SQL Reference

Supported SQL and data types

Every SQL statement, clause, and data type supported by mskql. For the formal grammar, see the Grammar Reference.

Supported SQL

CategorySupportedNotes
DDL CREATE TABLE (IF NOT EXISTS, LIKE), DROP TABLE, CREATE INDEX (IF NOT EXISTS, composite multi-column), DROP INDEX, CREATE TYPE … AS ENUM, DROP TYPE, CREATE SEQUENCE, DROP SEQUENCE, CREATE VIEW, DROP VIEW, ALTER TABLE (ADD/DROP/RENAME COLUMN, ALTER COLUMN TYPE, SET DEFAULT/DROP DEFAULT, SET NOT NULL/DROP NOT NULL), composite PRIMARY KEY(col1, col2) / UNIQUE(col1, col2) Schema changes are immediate; no background rewrite.
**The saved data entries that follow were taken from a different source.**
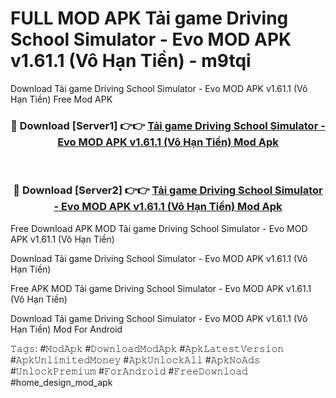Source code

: # FULL MOD APK Tải game Driving School Simulator - Evo MOD APK v1.61.1 (Vô Hạn Tiền) - m9tqi
Download Tải game Driving School Simulator - Evo MOD APK v1.61.1 (Vô Hạn Tiền) Free Mod APK

<div align="center">
<h3>🔴 Download [Server1] 👉👉 <a href="https://apk-comot.site?title=Tải_game_Driving_School_Simulator_-_Evo_MOD_APK_v1.61.1_(Vô_Hạn_Tiền)">Tải game Driving School Simulator - Evo MOD APK v1.61.1 (Vô Hạn Tiền) Mod Apk</a></h3><br>

<h3>🔴 Download [Server2] 👉👉 <a href="https://apk-comot.site?title=Tải_game_Driving_School_Simulator_-_Evo_MOD_APK_v1.61.1_(Vô_Hạn_Tiền)">Tải game Driving School Simulator - Evo MOD APK v1.61.1 (Vô Hạn Tiền) Mod Apk</a></h3>
</div>


Free Download APK MOD Tải game Driving School Simulator - Evo MOD APK v1.61.1 (Vô Hạn Tiền)

Download Tải game Driving School Simulator - Evo MOD APK v1.61.1 (Vô Hạn Tiền) 

Free APK MOD Tải game Driving School Simulator - Evo MOD APK v1.61.1 (Vô Hạn Tiền) 

Download Tải game Driving School Simulator - Evo MOD APK v1.61.1 (Vô Hạn Tiền) Mod For Android

𝚃𝚊𝚐𝚜: #𝙼𝚘𝚍𝙰𝚙𝚔 #𝙳𝚘𝚠𝚗𝚕𝚘𝚊𝚍𝙼𝚘𝚍𝙰𝚙𝚔 #𝙰𝚙𝚔𝙻𝚊𝚝𝚎𝚜𝚝𝚅𝚎𝚛𝚜𝚒𝚘𝚗 #𝙰𝚙𝚔𝚄𝚗𝚕𝚒𝚖𝚒𝚝𝚎𝚍𝙼𝚘𝚗𝚎𝚢 #𝙰𝚙𝚔𝚄𝚗𝚕𝚘𝚌𝚔𝙰𝚕𝚕 #𝙰𝚙𝚔𝙽𝚘𝙰𝚍𝚜 #𝚄𝚗𝚕𝚘𝚌𝚔𝙿𝚛𝚎𝚖𝚒𝚞𝚖 #𝙵𝚘𝚛𝙰𝚗𝚍𝚛𝚘𝚒𝚍 #𝙵𝚛𝚎𝚎𝙳𝚘𝚠𝚗𝚕𝚘𝚊𝚍 #home_design_mod_apk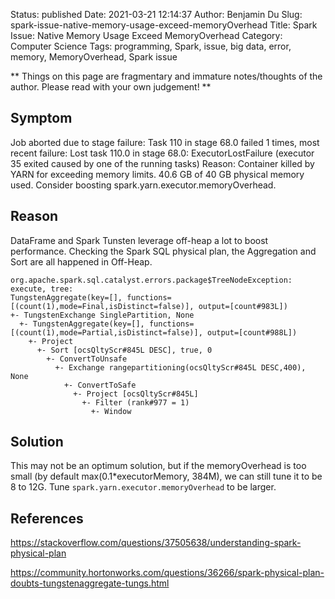 Status: published
Date: 2021-03-21 12:14:37
Author: Benjamin Du
Slug: spark-issue-native-memory-usage-exceed-memoryOverhead
Title: Spark Issue: Native Memory Usage Exceed MemoryOverhead
Category: Computer Science
Tags: programming, Spark, issue, big data, error, memory, MemoryOverhead, Spark issue

**
Things on this page are fragmentary and immature notes/thoughts of the author.
Please read with your own judgement!
**

## Symptom

Job aborted due to stage failure: Task 110 in stage 68.0 failed 1 times, 
most recent failure: Lost task 110.0 in stage 68.0:
ExecutorLostFailure (executor 35 exited caused by one of the running tasks) 
Reason: Container killed by YARN for exceeding memory limits. 40.6 GB of 40 GB physical memory used. 
Consider boosting spark.yarn.executor.memoryOverhead.

## Reason

DataFrame and Spark Tunsten leverage off-heap a lot to boost performance. Checking the Spark SQL physical plan, the Aggregation and Sort are all happened in Off-Heap. 

    org.apache.spark.sql.catalyst.errors.package$TreeNodeException: execute, tree:
    TungstenAggregate(key=[], functions=[(count(1),mode=Final,isDistinct=false)], output=[count#983L])
    +- TungstenExchange SinglePartition, None
      +- TungstenAggregate(key=[], functions=[(count(1),mode=Partial,isDistinct=false)], output=[count#988L])
        +- Project
          +- Sort [ocsQltyScr#845L DESC], true, 0
            +- ConvertToUnsafe
              +- Exchange rangepartitioning(ocsQltyScr#845L DESC,400), None
                +- ConvertToSafe
                  +- Project [ocsQltyScr#845L]
                    +- Filter (rank#977 = 1)
                      +- Window

## Solution

This may not be an optimum solution, 
but if the memoryOverhead is too small (by default max(0.1*executorMemory, 384M), 
we can still tune it to be 8 to 12G.
Tune `spark.yarn.executor.memoryOverhead` to be larger.

## References

https://stackoverflow.com/questions/37505638/understanding-spark-physical-plan

https://community.hortonworks.com/questions/36266/spark-physical-plan-doubts-tungstenaggregate-tungs.html
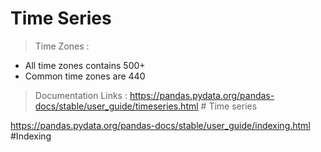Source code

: # Time Series

> Time Zones :
 * All time zones contains 500+
 * Common time zones are 440





> Documentation Links :
  https://pandas.pydata.org/pandas-docs/stable/user_guide/timeseries.html # Time series
  
  https://pandas.pydata.org/pandas-docs/stable/user_guide/indexing.html  #Indexing
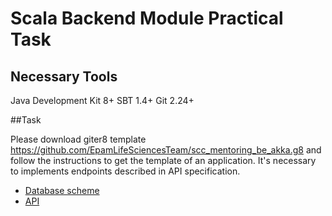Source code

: # Scala Backend Module Practical Task

## Necessary Tools

Java Development Kit 8+
SBT 1.4+
Git 2.24+

##Task

Please download giter8 template https://github.com/EpamLifeSciencesTeam/scc_mentoring_be_akka.g8 and follow the instructions to get the template of an application.
It's necessary to implements endpoints described in API specification.
- [Database scheme](https://git.epam.com/epm-cdp/global-java-foundation-program/java-modules/-/blob/master/modules/Scala%20Backend%20-%20Akka%2C%20Slick/db_scheme.sql)
- [API](https://git.epam.com/epm-cdp/global-java-foundation-program/java-modules/-/blob/master/modules/Scala%20Backend%20-%20Akka%2C%20Slick/api.json)

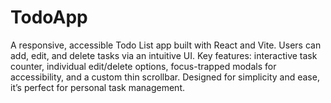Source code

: # TodoApp
A responsive, accessible Todo List app built with React and Vite. Users can add, edit, and delete tasks via an intuitive UI. Key features: interactive task counter, individual edit/delete options, focus-trapped modals for accessibility, and a custom thin scrollbar. Designed for simplicity and ease, it’s perfect for personal task management.
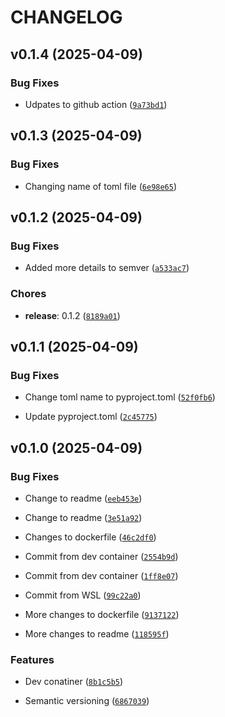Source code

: # CHANGELOG


## v0.1.4 (2025-04-09)

### Bug Fixes

- Udpates to github action
  ([`9a73bd1`](https://github.com/tobiasskov/test-project/commit/9a73bd1a5b0e8a2799ada4b2115ec739ec0080c9))


## v0.1.3 (2025-04-09)

### Bug Fixes

- Changing name of toml file
  ([`6e98e65`](https://github.com/tobiasskov/test-project/commit/6e98e65cc61257aadec31b205fb73438679bbbf2))


## v0.1.2 (2025-04-09)

### Bug Fixes

- Added more details to semver
  ([`a533ac7`](https://github.com/tobiasskov/test-project/commit/a533ac799446884c5055cb68254902f1780c8748))

### Chores

- **release**: 0.1.2
  ([`8189a01`](https://github.com/tobiasskov/test-project/commit/8189a0135b9ee78819c019ce1c7ec1d128b8cde1))


## v0.1.1 (2025-04-09)

### Bug Fixes

- Change toml name to pyproject.toml
  ([`52f0fb6`](https://github.com/tobiasskov/test-project/commit/52f0fb67971d63fd3c3e7b95ca5eb37c42bdbcd7))

- Update pyproject.toml
  ([`2c45775`](https://github.com/tobiasskov/test-project/commit/2c45775028d2bfc81bc4db08b94d074e68bf1be0))


## v0.1.0 (2025-04-09)

### Bug Fixes

- Change to readme
  ([`eeb453e`](https://github.com/tobiasskov/test-project/commit/eeb453e17c298cb88699bdfdd504bc4feab7b380))

- Change to readme
  ([`3e51a92`](https://github.com/tobiasskov/test-project/commit/3e51a92b1814bbb6911546712844baf0fb11051a))

- Changes to dockerfile
  ([`46c2df0`](https://github.com/tobiasskov/test-project/commit/46c2df0f81d1b33d67186624fd7fd203c21f3994))

- Commit from dev container
  ([`2554b9d`](https://github.com/tobiasskov/test-project/commit/2554b9d1554f8a0112caf925d77928f9cf489548))

- Commit from dev container
  ([`1ff8e07`](https://github.com/tobiasskov/test-project/commit/1ff8e07500d2d4eab3ebde4cd0a5815f7774e8cf))

- Commit from WSL
  ([`99c22a0`](https://github.com/tobiasskov/test-project/commit/99c22a07ad87bba9ebc144dabc1708f356fb369f))

- More changes to dockerfile
  ([`9137122`](https://github.com/tobiasskov/test-project/commit/91371223c6dcbd2e0112cffc6e8e5ee157ac1068))

- More changes to readme
  ([`118595f`](https://github.com/tobiasskov/test-project/commit/118595fe4e2bf7e56decbb3174b9ba0ad3c9bd76))

### Features

- Dev conatiner
  ([`8b1c5b5`](https://github.com/tobiasskov/test-project/commit/8b1c5b5e41ffa2bf9315b72e38da06d27fc81008))

- Semantic versioning
  ([`6867039`](https://github.com/tobiasskov/test-project/commit/68670390d1b0257aea09b1f74598d0049ad01827))
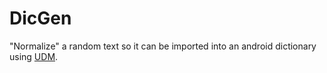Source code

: # DicGen
"Normalize" a random text so it can be imported into an android dictionary using [UDM](https://play.google.com/store/apps/details?id=com.usr.dict.mgr).
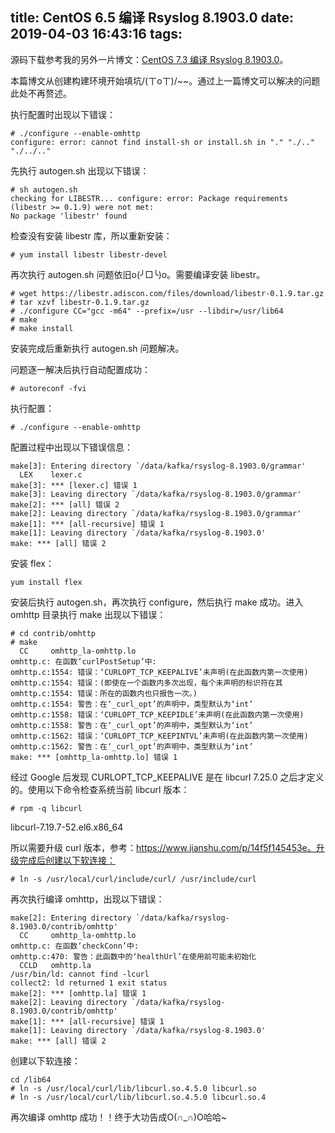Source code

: title: CentOS 6.5 编译 Rsyslog 8.1903.0
date: 2019-04-03 16:43:16
tags:
---


源码下载参考我的另外一片博文：[CentOS 7.3 编译 Rsyslog 8.1903.0](http://zhang-jc.github.io/2019/04/03/CentOS-7-3-%E7%BC%96%E8%AF%91-Rsyslog-8-1903-0/)。

本篇博文从创建构建环境开始填坑/(ㄒoㄒ)/~~。通过上一篇博文可以解决的问题此处不再赘述。

执行配置时出现以下错误：

    # ./configure --enable-omhttp
    configure: error: cannot find install-sh or install.sh in "." "./.." "./../.."

<!--more-->

先执行 autogen.sh 出现以下错误：

    # sh autogen.sh
    checking for LIBESTR... configure: error: Package requirements (libestr >= 0.1.9) were not met:
    No package 'libestr' found

检查没有安装 libestr 库，所以重新安装：

    # yum install libestr libestr-devel

再次执行 autogen.sh 问题依旧o(╯□╰)o。需要编译安装 libestr。

    # wget https://libestr.adiscon.com/files/download/libestr-0.1.9.tar.gz
    # tar xzvf libestr-0.1.9.tar.gz
    # ./configure CC="gcc -m64" --prefix=/usr --libdir=/usr/lib64
    # make
    # make install

安装完成后重新执行 autogen.sh 问题解决。

问题逐一解决后执行自动配置成功：

    # autoreconf -fvi

执行配置：

    # ./configure --enable-omhttp

配置过程中出现以下错误信息：

    make[3]: Entering directory `/data/kafka/rsyslog-8.1903.0/grammar'
      LEX    lexer.c
    make[3]: *** [lexer.c] 错误 1
    make[3]: Leaving directory `/data/kafka/rsyslog-8.1903.0/grammar'
    make[2]: *** [all] 错误 2
    make[2]: Leaving directory `/data/kafka/rsyslog-8.1903.0/grammar'
    make[1]: *** [all-recursive] 错误 1
    make[1]: Leaving directory `/data/kafka/rsyslog-8.1903.0'
    make: *** [all] 错误 2

安装 flex：

    yum install flex

安装后执行 autogen.sh，再次执行 configure，然后执行 make 成功。进入 omhttp 目录执行 make 出现以下错误：

    # cd contrib/omhttp
    # make
      CC     omhttp_la-omhttp.lo
    omhttp.c: 在函数‘curlPostSetup’中:
    omhttp.c:1554: 错误：‘CURLOPT_TCP_KEEPALIVE’未声明(在此函数内第一次使用)
    omhttp.c:1554: 错误：(即使在一个函数内多次出现，每个未声明的标识符在其
    omhttp.c:1554: 错误：所在的函数内也只报告一次。)
    omhttp.c:1554: 警告：在‘_curl_opt’的声明中，类型默认为‘int’
    omhttp.c:1558: 错误：‘CURLOPT_TCP_KEEPIDLE’未声明(在此函数内第一次使用)
    omhttp.c:1558: 警告：在‘_curl_opt’的声明中，类型默认为‘int’
    omhttp.c:1562: 错误：‘CURLOPT_TCP_KEEPINTVL’未声明(在此函数内第一次使用)
    omhttp.c:1562: 警告：在‘_curl_opt’的声明中，类型默认为‘int’
    make: *** [omhttp_la-omhttp.lo] 错误 1

经过 Google 后发现 CURLOPT_TCP_KEEPALIVE 是在 libcurl 7.25.0 之后才定义的。使用以下命令检查系统当前 libcurl 版本：

    # rpm -q libcurl
    
  libcurl-7.19.7-52.el6.x86_64

所以需要升级 curl 版本，参考：https://www.jianshu.com/p/14f5f145453e。升级完成后创建以下软连接：

    # ln -s /usr/local/curl/include/curl/ /usr/include/curl

再次执行编译 omhttp，出现以下错误：

    make[2]: Entering directory `/data/kafka/rsyslog-8.1903.0/contrib/omhttp'
      CC     omhttp_la-omhttp.lo
    omhttp.c: 在函数‘checkConn’中:
    omhttp.c:470: 警告：此函数中的‘healthUrl’在使用前可能未初始化
      CCLD   omhttp.la
    /usr/bin/ld: cannot find -lcurl
    collect2: ld returned 1 exit status
    make[2]: *** [omhttp.la] 错误 1
    make[2]: Leaving directory `/data/kafka/rsyslog-8.1903.0/contrib/omhttp'
    make[1]: *** [all-recursive] 错误 1
    make[1]: Leaving directory `/data/kafka/rsyslog-8.1903.0'
    make: *** [all] 错误 2

创建以下软连接：

    cd /lib64
    # ln -s /usr/local/curl/lib/libcurl.so.4.5.0 libcurl.so
    # ln -s /usr/local/curl/lib/libcurl.so.4.5.0 libcurl.so.4

再次编译 omhttp 成功！！终于大功告成O(∩_∩)O哈哈~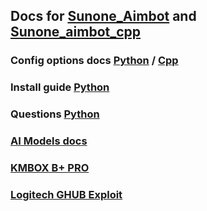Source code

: ## Docs for [Sunone_Aimbot](https://github.com/SunOner/sunone_aimbot) and [Sunone_aimbot_cpp](https://github.com/SunOner/sunone_aimbot_cpp)

### Config options docs [Python](https://github.com/SunOner/sunone_aimbot_docs/blob/main/config/config.md) / [Cpp](https://github.com/SunOner/sunone_aimbot_docs/blob/main/config/config_cpp.md)

### Install guide [Python](https://github.com/SunOner/sunone_aimbot_docs/blob/main/install/helper.md)

### Questions [Python](https://github.com/SunOner/sunone_aimbot_docs/blob/main/questions/questions_python.md)

### [AI Models docs](https://github.com/SunOner/sunone_aimbot_docs/blob/main/ai_models/ai_models.md)

### [KMBOX B+ PRO](https://github.com/SunOner/sunone_aimbot_docs/blob/main/tips/kmbox_b.md)

### [Logitech GHUB Exploit](https://github.com/SunOner/sunone_aimbot_docs/blob/main/tips/ghub.md)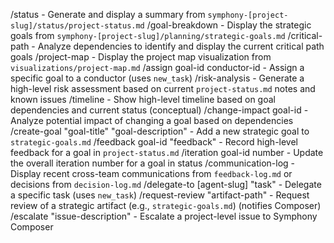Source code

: /status - Generate and display a summary from `symphony-[project-slug]/status/project-status.md`
/goal-breakdown - Display the strategic goals from `symphony-[project-slug]/planning/strategic-goals.md`
/critical-path - Analyze dependencies to identify and display the current critical path goals
/project-map - Display the project map visualization from `visualizations/project-map.md`
/assign goal-id conductor-id - Assign a specific goal to a conductor (uses `new_task`)
/risk-analysis - Generate a high-level risk assessment based on current `project-status.md` notes and known issues
/timeline - Show high-level timeline based on goal dependencies and current status (conceptual)
/change-impact goal-id - Analyze potential impact of changing a goal based on dependencies
/create-goal "goal-title" "goal-description" - Add a new strategic goal to `strategic-goals.md`
/feedback goal-id "feedback" - Record high-level feedback for a goal in `project-status.md`
/iteration goal-id number - Update the overall iteration number for a goal in status
/communication-log - Display recent cross-team communications from `feedback-log.md` or decisions from `decision-log.md`
/delegate-to [agent-slug] "task" - Delegate a specific task (uses `new_task`)
/request-review "artifact-path" - Request review of a strategic artifact (e.g., `strategic-goals.md`) (notifies Composer)
/escalate "issue-description" - Escalate a project-level issue to Symphony Composer

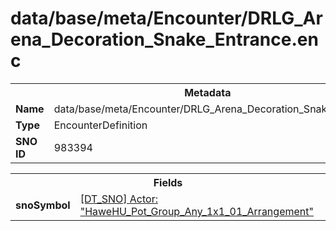 <h1>data/base/meta/Encounter/DRLG_Arena_Decoration_Snake_Entrance.enc</h1><table><tr><th colspan="100%">Metadata</th></tr><tr><td><b>Name</b></td><td>data/base/meta/Encounter/DRLG_Arena_Decoration_Snake_Entrance.enc</td></tr><tr><td><b>Type</b></td><td>EncounterDefinition</td></tr><tr><td><b>SNO ID</b></td><td>983394</td></tr></table>

<table><tr><th colspan="100%">Fields</th></tr><tr><td><b>snoSymbol</b></td><td><a href="..\Actor\HaweHU_Pot_Group_Any_1x1_01_Arrangement.acr.md">[DT_SNO] Actor: "HaweHU_Pot_Group_Any_1x1_01_Arrangement"</a></td></tr></table>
Views are expanded at query time.
DML INSERT (single, multi-row, INSERT…SELECT), SELECT, UPDATE (incl. UPDATE…FROM), DELETE, RETURNING, ON CONFLICT DO NOTHING, ON CONFLICT DO UPDATE (with EXCLUDED.* references), TRUNCATE TABLE, COPY TO STDOUT (tab/CSV/header), COPY FROM STDIN (tab/CSV) In-place updates—no MVCC tuple versioning. Inserts are 3× faster than PostgreSQL.
Filtering WHERE with AND/OR/NOT, BETWEEN, IN (values, subqueries, multi-column), ANY/ALL, LIKE, ILIKE, IS [NOT] NULL, IS [NOT] DISTINCT FROM, = != <> < > <= >= Compound filters (AND/OR trees) run in the plan executor on columnar blocks.
Joins INNER, LEFT, RIGHT, FULL OUTER, CROSS, NATURAL, USING, LATERAL, multi-table, compound ON conditions (AND/OR) Hash join for equi-joins; nested loop for CROSS/LATERAL. Join cache reuses hash tables across queries.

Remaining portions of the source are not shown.